- Problem description
Every line of the records below that holds the word "times" belongs in the answer.

Saved entries
---+---
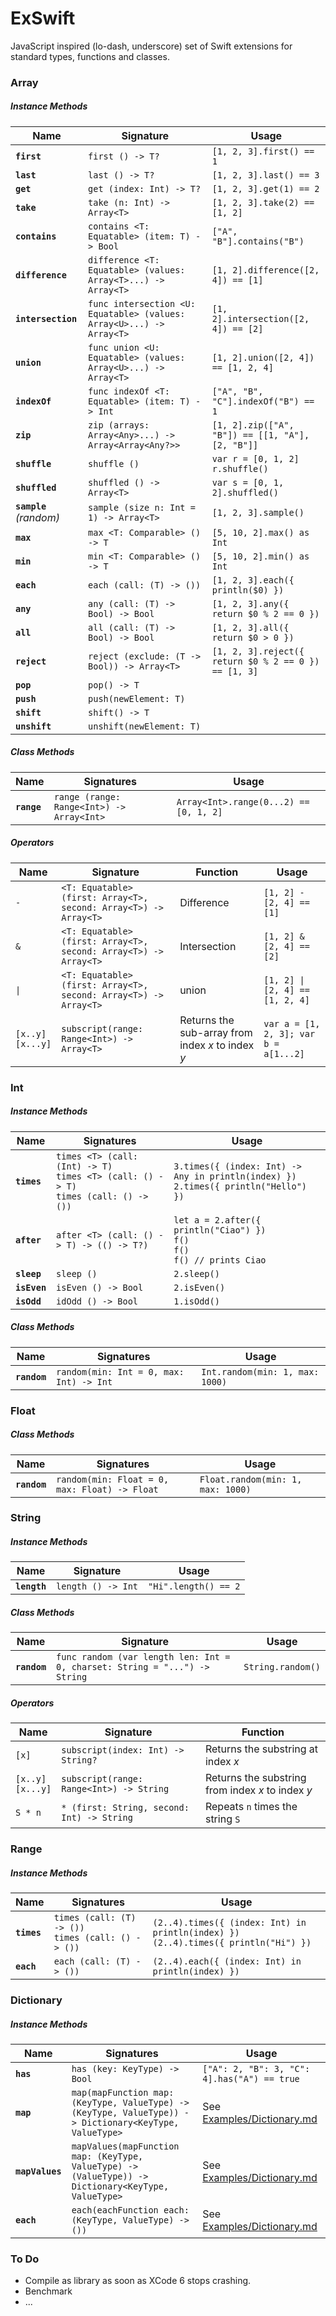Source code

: # ExSwift

JavaScript inspired (lo-dash, underscore) set of Swift extensions for standard types, functions and classes.

### Array ###

##### Instance Methods #####

Name | Signature | Usage
---- | --------- | -------
**`first`**|`first () -> T?`|`[1, 2, 3].first() == 1`
**`last`**|`last () -> T?`|`[1, 2, 3].last() == 3`
**`get`**|`get (index: Int) -> T?`|`[1, 2, 3].get(1) == 2`
**`take`**|`take (n: Int) -> Array<T>`|`[1, 2, 3].take(2) == [1, 2]`
**`contains`**|`contains <T: Equatable> (item: T) -> Bool`|`["A", "B"].contains("B")`
**`difference`**|`difference <T: Equatable> (values: Array<T>...) -> Array<T>`|`[1, 2].difference([2, 4]) == [1]`
**`intersection`**|`func intersection <U: Equatable> (values: Array<U>...) -> Array<T>`|`[1, 2].intersection([2, 4]) == [2]`
**`union`**|`func union <U: Equatable> (values: Array<U>...) -> Array<T>`|`[1, 2].union([2, 4]) == [1, 2, 4]`
**`indexOf`**|`func indexOf <T: Equatable> (item: T) -> Int`|`["A", "B", "C"].indexOf("B") == 1`
**`zip`**|`zip (arrays: Array<Any>...) -> Array<Array<Any?>>`|`[1, 2].zip(["A", "B"]) == [[1, "A"], [2, "B"]]`
**`shuffle`**|`shuffle ()`|`var r = [0, 1, 2]`<br>`r.shuffle()`
**`shuffled`**|`shuffled () -> Array<T>`|`var s = [0, 1, 2].shuffled()`
**`sample`** *(random)*|`sample (size n: Int = 1) -> Array<T>`|`[1, 2, 3].sample()`
**`max`**|`max <T: Comparable> () -> T`|`[5, 10, 2].max() as Int`
**`min`**|`min <T: Comparable> () -> T`|`[5, 10, 2].min() as Int`
**`each`**|`each (call: (T) -> ())`|`[1, 2, 3].each({ println($0) })`
**`any`**|`any (call: (T) -> Bool) -> Bool`|`[1, 2, 3].any({ return $0 % 2 == 0 })`
**`all`**|`all (call: (T) -> Bool) -> Bool`|`[1, 2, 3].all({ return $0 > 0 })`
**`reject`**|`reject (exclude: (T -> Bool)) -> Array<T>`|`[1, 2, 3].reject({ return $0 % 2 == 0 }) == [1, 3]`
**`pop`**|`pop() -> T`|
**`push`**|`push(newElement: T)`|
**`shift`**|`shift() -> T`|
**`unshift`**|`unshift(newElement: T)`|

##### Class Methods #####

Name | Signatures | Usage
---- | ---------- | -------
**`range`**|`range (range: Range<Int>) -> Array<Int>`|`Array<Int>.range(0...2) == [0, 1, 2]`

##### Operators #####
Name | Signature | Function | Usage
---- | --------- | -------- | -----
`-`|`<T: Equatable> (first: Array<T>, second: Array<T>) -> Array<T>`|Difference|`[1, 2] - [2, 4] == [1]`
`&`|`<T: Equatable> (first: Array<T>, second: Array<T>) -> Array<T>`|Intersection|`[1, 2] & [2, 4] == [2]`
<code>&#124;</code>|`<T: Equatable> (first: Array<T>, second: Array<T>) -> Array<T>`|union|<code>[1, 2] &#124; [2, 4] == [1, 2, 4]</code>
`[x..y]`<br>`[x...y]`|`subscript(range: Range<Int>) -> Array<T>`|Returns the sub-array from index *x* to index *y*|`var a = [1, 2, 3]; var b = a[1...2]`

### Int ###
##### Instance Methods #####

Name | Signatures | Usage
---- | ---------- | -------
**`times`**|`times <T> (call: (Int) -> T)`<br>`times <T> (call: () -> T)`<br>`times (call: () -> ())`|`3.times({ (index: Int) -> Any in println(index) })`<br>`2.times({ println("Hello") })`
**`after`**|`after <T> (call: () -> T) -> (() -> T?)`|`let a = 2.after({ println("Ciao") })`<br>`f()`<br>`f()`<br>`f() // prints Ciao`
**`sleep`**|`sleep ()`|`2.sleep()`
**`isEven`**|`isEven () -> Bool`|`2.isEven()`
**`isOdd`**|`idOdd () -> Bool`|`1.isOdd()`

##### Class Methods #####

Name | Signatures | Usage
---- | ---------- | -----
**`random`**|`random(min: Int = 0, max: Int) -> Int`|`Int.random(min: 1, max: 1000)`


### Float ###
##### Class Methods #####

Name | Signatures | Usage
---- | ---------- | -----
**`random`**|`random(min: Float = 0, max: Float) -> Float`|`Float.random(min: 1, max: 1000)`

### String ###
##### Instance Methods #####

Name | Signature | Usage
---- | --------- | -----
**`length`**|`length () -> Int`|`"Hi".length() == 2`

##### Class Methods #####

Name | Signature | Usage
---- | --------- | -----
**`random`**|`func random (var length len: Int = 0, charset: String = "...") -> String`|`String.random()`

##### Operators #####
Name | Signature|Function
---- | ---------|--------
`[x]`|`subscript(index: Int) -> String?`|Returns the substring at index *x*
`[x..y]`<br>`[x...y]`|`subscript(range: Range<Int>) -> String`|Returns the substring from index *x* to index *y*
`S * n`|`* (first: String, second: Int) -> String`|Repeats `n` times the string `S`

### Range ###
##### Instance Methods #####

Name | Signatures | Usage
---- | ---------- | -------
**`times`**|`times (call: (T) -> ())`<br>`times (call: () -> ())`|`(2..4).times({ (index: Int) in println(index) })`<br>`(2..4).times({ println("Hi") })`
**`each`**|`each (call: (T) -> ())`|`(2..4).each({ (index: Int) in println(index) })`

### Dictionary ###
##### Instance Methods #####

Name | Signatures | Usage
---- | ---------- | -------
**`has`**|`has (key: KeyType) -> Bool`|`["A": 2, "B": 3, "C": 4].has("A") == true`
**`map`**|`map(mapFunction map: (KeyType, ValueType) -> (KeyType, ValueType)) -> Dictionary<KeyType, ValueType>`|See [Examples/Dictionary.md](Examples/Dictionary.md)
**`mapValues`**|`mapValues(mapFunction map: (KeyType, ValueType) -> (ValueType)) -> Dictionary<KeyType, ValueType>`|See [Examples/Dictionary.md](Examples/Dictionary.md)|
**`each`**|`each(eachFunction each: (KeyType, ValueType) -> ())`|See [Examples/Dictionary.md](Examples/Dictionary.md)

### To Do ###
* Compile as library as soon as XCode 6 stops crashing.
* Benchmark
* ...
---+---
- Answer to this problem
**`times`**|`times <T> (call: (Int) -> T)`<br>`times <T> (call: () -> T)`<br>`times (call: () -> ())`|`3.times({ (index: Int) -> Any in println(index) })`<br>`2.times({ println("Hello") })`
`S * n`|`* (first: String, second: Int) -> String`|Repeats `n` times the string `S`
**`times`**|`times (call: (T) -> ())`<br>`times (call: () -> ())`|`(2..4).times({ (index: Int) in println(index) })`<br>`(2..4).times({ println("Hi") })`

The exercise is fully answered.